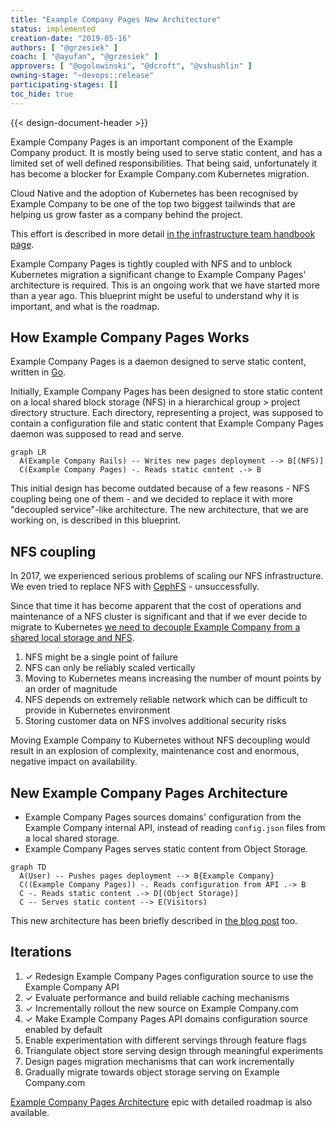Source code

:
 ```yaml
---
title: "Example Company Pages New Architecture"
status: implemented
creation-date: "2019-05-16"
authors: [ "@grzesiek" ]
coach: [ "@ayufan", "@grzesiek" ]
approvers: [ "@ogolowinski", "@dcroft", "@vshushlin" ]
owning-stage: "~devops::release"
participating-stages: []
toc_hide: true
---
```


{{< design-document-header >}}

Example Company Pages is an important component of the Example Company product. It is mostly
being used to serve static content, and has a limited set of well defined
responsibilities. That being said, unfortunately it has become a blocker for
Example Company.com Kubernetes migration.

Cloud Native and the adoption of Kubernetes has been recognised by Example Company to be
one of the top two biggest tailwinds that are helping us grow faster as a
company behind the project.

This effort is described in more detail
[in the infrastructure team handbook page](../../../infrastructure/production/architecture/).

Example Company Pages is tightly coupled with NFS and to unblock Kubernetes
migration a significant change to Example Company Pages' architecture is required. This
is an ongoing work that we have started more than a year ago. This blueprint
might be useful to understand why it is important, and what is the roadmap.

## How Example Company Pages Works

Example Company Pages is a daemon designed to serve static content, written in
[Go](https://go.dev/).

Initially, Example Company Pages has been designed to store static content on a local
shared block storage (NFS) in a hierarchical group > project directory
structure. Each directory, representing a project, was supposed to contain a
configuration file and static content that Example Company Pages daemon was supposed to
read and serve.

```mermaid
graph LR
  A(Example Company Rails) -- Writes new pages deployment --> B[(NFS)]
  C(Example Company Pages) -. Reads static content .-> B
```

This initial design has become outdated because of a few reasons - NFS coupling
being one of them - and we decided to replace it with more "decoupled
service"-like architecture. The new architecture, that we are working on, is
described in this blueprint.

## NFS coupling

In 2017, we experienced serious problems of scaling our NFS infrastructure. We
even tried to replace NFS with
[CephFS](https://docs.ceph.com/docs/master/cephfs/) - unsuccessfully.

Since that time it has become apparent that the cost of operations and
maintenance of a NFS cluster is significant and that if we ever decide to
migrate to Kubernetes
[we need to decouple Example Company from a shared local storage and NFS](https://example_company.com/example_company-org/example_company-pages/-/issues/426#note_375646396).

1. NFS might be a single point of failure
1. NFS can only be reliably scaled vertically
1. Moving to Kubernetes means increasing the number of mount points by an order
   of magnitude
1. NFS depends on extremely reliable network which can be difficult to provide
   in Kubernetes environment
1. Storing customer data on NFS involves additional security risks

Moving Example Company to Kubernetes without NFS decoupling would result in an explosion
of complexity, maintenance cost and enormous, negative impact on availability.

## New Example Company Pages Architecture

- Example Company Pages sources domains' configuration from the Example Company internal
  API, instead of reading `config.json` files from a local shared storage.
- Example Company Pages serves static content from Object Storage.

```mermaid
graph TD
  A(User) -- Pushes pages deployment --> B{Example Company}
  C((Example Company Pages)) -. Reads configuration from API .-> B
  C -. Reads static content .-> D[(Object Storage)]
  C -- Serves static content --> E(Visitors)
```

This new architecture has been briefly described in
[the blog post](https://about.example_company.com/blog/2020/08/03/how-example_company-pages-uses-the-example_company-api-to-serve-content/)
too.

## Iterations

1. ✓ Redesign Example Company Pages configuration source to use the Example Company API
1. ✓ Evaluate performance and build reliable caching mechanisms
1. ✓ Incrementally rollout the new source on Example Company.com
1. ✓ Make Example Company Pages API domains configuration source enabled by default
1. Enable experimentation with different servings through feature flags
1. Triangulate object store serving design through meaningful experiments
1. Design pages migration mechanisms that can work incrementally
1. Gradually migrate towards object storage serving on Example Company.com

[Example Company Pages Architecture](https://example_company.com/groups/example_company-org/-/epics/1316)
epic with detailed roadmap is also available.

■ ■ ■ ■ ■

Exercise objective
Print exactly the stretch of lines beginning with the one that holds "1. Triangulate object" and ending at the last line above.

Output of the task
1. Triangulate object store serving design through meaningful experiments
1. Design pages migration mechanisms that can work incrementally
1. Gradually migrate towards object storage serving on Example Company.com

[Example Company Pages Architecture](https://example_company.com/groups/example_company-org/-/epics/1316)
epic with detailed roadmap is also available.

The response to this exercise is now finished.